As an emerging seismic acquisition technology, distributed acoustic sensing (DAS) has drawn significant attention in earth science for long-term and cost-effective monitoring of underground activities. Field seismic experiments with optical fibers in a vertical seismic profile (VSP) configuration were conducted at the Newell County Facility of Carbon Management Canada in Alberta, Canada, for \({\text{CO}}_2\) injection and storage monitoring. Seismic full-waveform inversion (FWI) represents one promising approach for high-resolution imaging of subsurface model properties. In this study, anisotropic FWI with variable density is applied to the DAS-recorded walk-away VSP data for characterizing the subsurface velocity, anisotropy, and density structures, serving as baseline models for future time-lapse studies at the pilot site. Synthetic inversion experiments suggest that, without accounting for anisotropy, the inverted density structures by isotropic FWI are damaged by strong trade-off artifacts. Anisotropic FWI can provide more accurate P-wave velocity, density, and valuable anisotropy models. Field data applications are then performed to validate the effectiveness and superiority of the proposed methods. Compared to the inversion outputs of isotropic FWI, the inverted P-wave velocity by anisotropic FWI matches trend variation of the well log more closely. In the inverted density model, the \({\text{CO}}_2\) injection formation can be clearly resolved.

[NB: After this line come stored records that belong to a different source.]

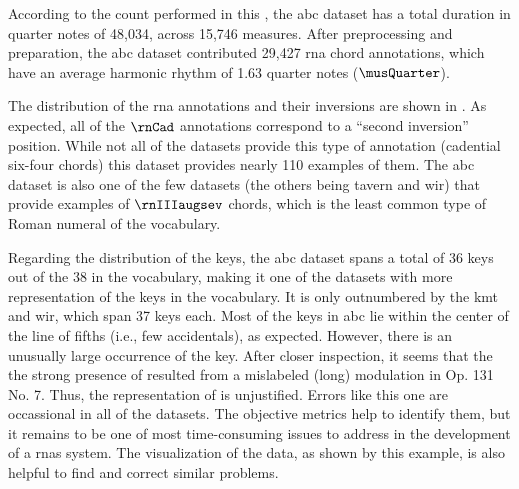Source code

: 
According to the count performed in this \thesisdiss{}, the
\gls{abc} dataset has a total duration in quarter notes of
48,034, across 15,746 measures. After preprocessing and
preparation, the \gls{abc} dataset contributed 29,427
\gls{rna} chord annotations, which have an average harmonic
rhythm of 1.63 quarter notes ($\musQuarter$).

The distribution of the \gls{rna} annotations and their
inversions are shown in . As
expected, all of the $\rnCad$ annotations correspond to a
``second inversion'' position. While not all of the datasets
provide this type of annotation (cadential six-four chords)
this dataset provides nearly 110 examples of them. The
\gls{abc} dataset is also one of the few datasets (the
others being \gls{tavern} and \gls{wir}) that provide
examples of $\rnIIIaugsev$ chords, which is the least common
type of Roman numeral of the vocabulary.


Regarding the distribution of the keys, the \gls{abc}
dataset spans a total of 36 keys out of the 38 in the
vocabulary, making it one of the datasets with more
representation of the keys in the vocabulary. It is only
outnumbered by the \gls{kmt} and \gls{wir}, which span 37
keys each. Most of the keys in \gls{abc} lie within the
center of the line of fifths (i.e., few accidentals), as
expected. However, there is an unusually large occurrence of
the \keyDs{} key. After closer inspection, it seems that the
the strong presence of \keyDs{} resulted from a mislabeled
(long) modulation in Op. 131 No. 7. Thus, the representation
of \keyDs{} is unjustified. Errors like this one are
occassional in all of the datasets. The objective metrics
help to identify them, but it remains to be one of most
time-consuming issues to address in the development of a
\glspl{rna} system. The visualization of the data, as shown
by this example, is also helpful to find and correct similar
problems.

The inverted anisotropy parameters provide informative references to interpret the structures and lithology around the target \({\text{CO}}_2\) injection zone.

作为一种新兴的地震采集技术，分布式声学传感（DAS）在对地下活动进行长期且经济有效的监测方面引起了地球科学界的广泛关注。在加拿大艾伯塔省的加拿大碳管理纽厄尔县设施中，采用垂直地震剖面 (VSP) 配置中的光纤进行现场地震实验，用于\({\text{CO}}_2\)注入和储存监测。地震全波形反演（FWI）代表了一种有前景的地下模型特性高分辨率成像方法。在本研究中，将可变密度的各向异性 FWI 应用于 DAS 记录的无人值守 VSP 数据，以表征地下速度、各向异性和密度结构，作为试点现场未来延时研究的基线模型。综合反演实验表明，在不考虑各向异性的情况下，各向同性 FWI 反演的密度结构会受到强烈的权衡伪影的破坏。各向异性 FWI 可以提供更准确的 P 波速度、密度和有价值的各向异性模型。然后进行现场数据应用以验证所提出方法的有效性和优越性。与各向同性FWI反演输出相比，各向异性FWI反演的纵波速度与测井曲线趋势变化更加吻合。在反演密度模型中，可以清楚地解析\({\text{CO}}_2\)注入地层。反演的各向异性参数为解释目标注入区\({\text{CO}}_2\)周围的结构和岩性提供了信息参考。